R. - Questo annuncio ci preoccupa perché è comunque un ostacolo nella ricerca della pace, è una nuova forza violenta per il Paese che ci dice che dobbiamo lavorare di più per costruire la riconciliazione e la pace.
Le Farc parlano di una nuova tappa della lotta armata: c’è paura che si possano rivivere quegli oltre 50 anni di guerra che hanno insanguinato la Colombia?
R. - Il presidente della Repubblica, Iván Duque, ha detto ieri sera che non dobbiamo aver paura del riaccendersi della violenza armata, come è successo in questi 50 anni. Ma di fronte al nuovo rigurgito di violenza - perché hanno annunciato di voler riprendere la lotta armata - ribadiamo che bisogna lavorare ancora di più alla costruzione della pace.
Che pericoli ci sono per l’accordo con le Farc in un momento in cui le trattative con l’altro movimento guerrigliero, l’Eln, sono bloccate?
R. - Pensiamo che i frutti dell’accordo si vedano nella società colombiana. È necessario che l’intesa sia implementata ma noi vescovi pensiamo che la pace non sia solo un accordo: si tratta di seminare ogni giorno pace nelle famiglie, in tutti i luoghi, cercare lo sviluppo integrale della comunità e togliere l’iniquità.
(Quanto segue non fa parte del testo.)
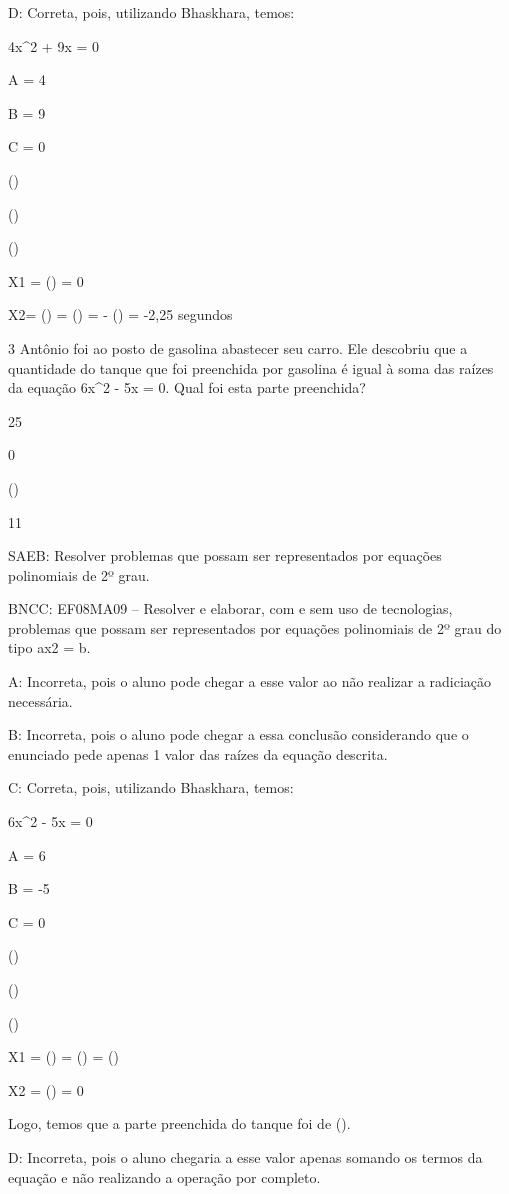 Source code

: {D: Correta, pois, utilizando Bhaskhara, temos:

4x^2 + 9x = 0

A = 4

B = 9

C = 0

()

()

()

X1 = () = 0

X2= () = () = - () =
-2,25 segundos

\num{3} Antônio foi ao posto de gasolina abastecer seu carro. Ele descobriu
que a quantidade do tanque que foi preenchida por gasolina é igual à
soma das raízes da equação 6x^2 - 5x = 0. Qual foi esta parte preenchida?
\item 25
\item 0
\item ()
\item 11

SAEB: Resolver problemas que possam ser representados por equações
polinomiais de 2º grau.

BNCC: EF08MA09 -- Resolver e elaborar, com e sem uso de tecnologias,
problemas que possam ser representados por equações polinomiais de 2º
grau do tipo ax2 = b.

A: Incorreta, pois o aluno pode chegar a esse valor ao não realizar a
radiciação necessária.

B: Incorreta, pois o aluno pode chegar a essa conclusão considerando que
o enunciado pede apenas 1 valor das raízes da equação descrita.

C: Correta, pois, utilizando Bhaskhara, temos:

6x^2 - 5x = 0

A = 6

B = -5

C = 0

()

()

()

X1 = () = () = ()

X2 = () = 0

Logo, temos que a parte preenchida do tanque foi de ().

D: Incorreta, pois o aluno chegaria a esse valor apenas somando os
termos da equação e não realizando a operação por completo.


}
Dunque dobbiamo lavorare in ogni direzione.
Quindi l’accordo di pace con le Farc non è superato?
R. - Ieri anche l’altro capo delle Farc, Rodrigo Londono - Timochenko, ha parlato al Paese, ha chiesto scusa e ha manifestato dolore per quanto annunciato da queste persone. Ma il partito delle Farc, nato dopo gli accordi, continua per la via politica e democratica.
Si tratta dunque di una parte delle Farc che ha preso questa decisione?
R. - E’ una parte piccola, persone che hanno preso questa strada di essere separati dal resto.
Qual è la raccomandazione dei vescovi?
R. - Abbiamo preparato il nostro messaggio per chiedere speranza e dire che la pace è possibile, che dobbiamo lavorare insieme. Questo è il momento di unirci ancora di più per costruire la riconciliazione e la pace. E’ pure il momento di conservare la calma e analizzare tutto con serenità.
Nel comunicato si richiamano gli insegnamenti di due Papi…
R. - Sì, abbiamo richiamato quanto affermato da San Paolo VI: la pace è possibile e dobbiamo lavorare per essa. E poi abbiamo ricordato le parole di Papa Francesco durante il viaggio apostolico di due anni fa in Colombia, quando ci ha detto che non dobbiamo stancarci di ricercare la pace per tutti i colombiani.